--- PROMPT ---
State the number of lines in the records underneath where the word "Wrong" turns up, and say nothing else.

Records from a dataset
————————

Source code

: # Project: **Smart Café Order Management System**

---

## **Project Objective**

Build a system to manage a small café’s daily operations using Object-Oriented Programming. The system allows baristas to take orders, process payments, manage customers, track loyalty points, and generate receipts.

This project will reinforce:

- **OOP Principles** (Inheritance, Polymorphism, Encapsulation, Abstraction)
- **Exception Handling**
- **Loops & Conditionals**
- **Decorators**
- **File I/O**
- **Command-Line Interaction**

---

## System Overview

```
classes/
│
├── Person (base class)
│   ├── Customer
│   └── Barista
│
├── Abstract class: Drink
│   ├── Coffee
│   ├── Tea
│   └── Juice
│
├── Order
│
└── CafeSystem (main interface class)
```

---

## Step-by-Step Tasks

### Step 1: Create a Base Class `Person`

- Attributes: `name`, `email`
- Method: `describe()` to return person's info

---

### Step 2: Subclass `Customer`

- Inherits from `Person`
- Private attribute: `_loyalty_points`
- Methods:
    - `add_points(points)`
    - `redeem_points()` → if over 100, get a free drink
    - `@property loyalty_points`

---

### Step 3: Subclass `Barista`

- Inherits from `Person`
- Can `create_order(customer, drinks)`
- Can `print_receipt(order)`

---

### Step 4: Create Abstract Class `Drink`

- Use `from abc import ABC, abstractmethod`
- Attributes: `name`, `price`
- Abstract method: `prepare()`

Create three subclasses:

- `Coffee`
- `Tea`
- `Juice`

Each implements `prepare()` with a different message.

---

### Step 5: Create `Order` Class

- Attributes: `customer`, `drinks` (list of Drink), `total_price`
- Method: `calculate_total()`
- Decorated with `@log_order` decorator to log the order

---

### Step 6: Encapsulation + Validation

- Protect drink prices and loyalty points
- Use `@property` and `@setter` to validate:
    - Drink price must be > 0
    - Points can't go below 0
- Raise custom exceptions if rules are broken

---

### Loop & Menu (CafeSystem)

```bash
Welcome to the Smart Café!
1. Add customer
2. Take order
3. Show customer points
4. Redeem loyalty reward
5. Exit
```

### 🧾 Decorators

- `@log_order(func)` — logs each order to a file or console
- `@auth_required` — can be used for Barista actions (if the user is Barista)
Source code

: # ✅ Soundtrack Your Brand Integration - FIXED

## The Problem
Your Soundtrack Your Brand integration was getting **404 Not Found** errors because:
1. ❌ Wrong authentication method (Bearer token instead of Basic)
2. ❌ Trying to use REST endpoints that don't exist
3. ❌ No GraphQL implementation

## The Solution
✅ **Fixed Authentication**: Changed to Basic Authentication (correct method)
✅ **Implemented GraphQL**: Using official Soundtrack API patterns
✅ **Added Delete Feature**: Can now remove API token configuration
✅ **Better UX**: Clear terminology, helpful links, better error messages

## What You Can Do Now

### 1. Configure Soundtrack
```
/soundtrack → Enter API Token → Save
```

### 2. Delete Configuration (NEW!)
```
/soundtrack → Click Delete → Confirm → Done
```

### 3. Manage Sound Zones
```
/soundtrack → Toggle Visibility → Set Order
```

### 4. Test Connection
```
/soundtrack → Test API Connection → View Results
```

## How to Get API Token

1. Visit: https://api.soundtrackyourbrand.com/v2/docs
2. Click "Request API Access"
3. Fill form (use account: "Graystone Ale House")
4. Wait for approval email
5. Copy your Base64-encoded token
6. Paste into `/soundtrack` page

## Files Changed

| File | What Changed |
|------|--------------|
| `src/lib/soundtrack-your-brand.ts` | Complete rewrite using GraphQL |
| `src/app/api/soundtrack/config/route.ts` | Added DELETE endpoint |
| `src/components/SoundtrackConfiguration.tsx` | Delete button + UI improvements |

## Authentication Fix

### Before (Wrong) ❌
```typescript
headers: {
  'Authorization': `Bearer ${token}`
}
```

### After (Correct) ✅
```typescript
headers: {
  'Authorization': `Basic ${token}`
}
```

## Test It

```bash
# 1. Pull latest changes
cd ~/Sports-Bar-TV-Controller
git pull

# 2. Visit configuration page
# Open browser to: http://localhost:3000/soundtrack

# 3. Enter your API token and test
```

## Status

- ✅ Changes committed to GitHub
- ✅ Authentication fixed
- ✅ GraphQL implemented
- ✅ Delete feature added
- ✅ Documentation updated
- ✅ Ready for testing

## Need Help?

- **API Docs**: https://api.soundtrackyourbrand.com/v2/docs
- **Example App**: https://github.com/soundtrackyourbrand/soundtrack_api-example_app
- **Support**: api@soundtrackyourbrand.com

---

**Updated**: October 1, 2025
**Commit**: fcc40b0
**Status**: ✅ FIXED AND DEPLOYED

————————

--- ANSWER SPACE ---
2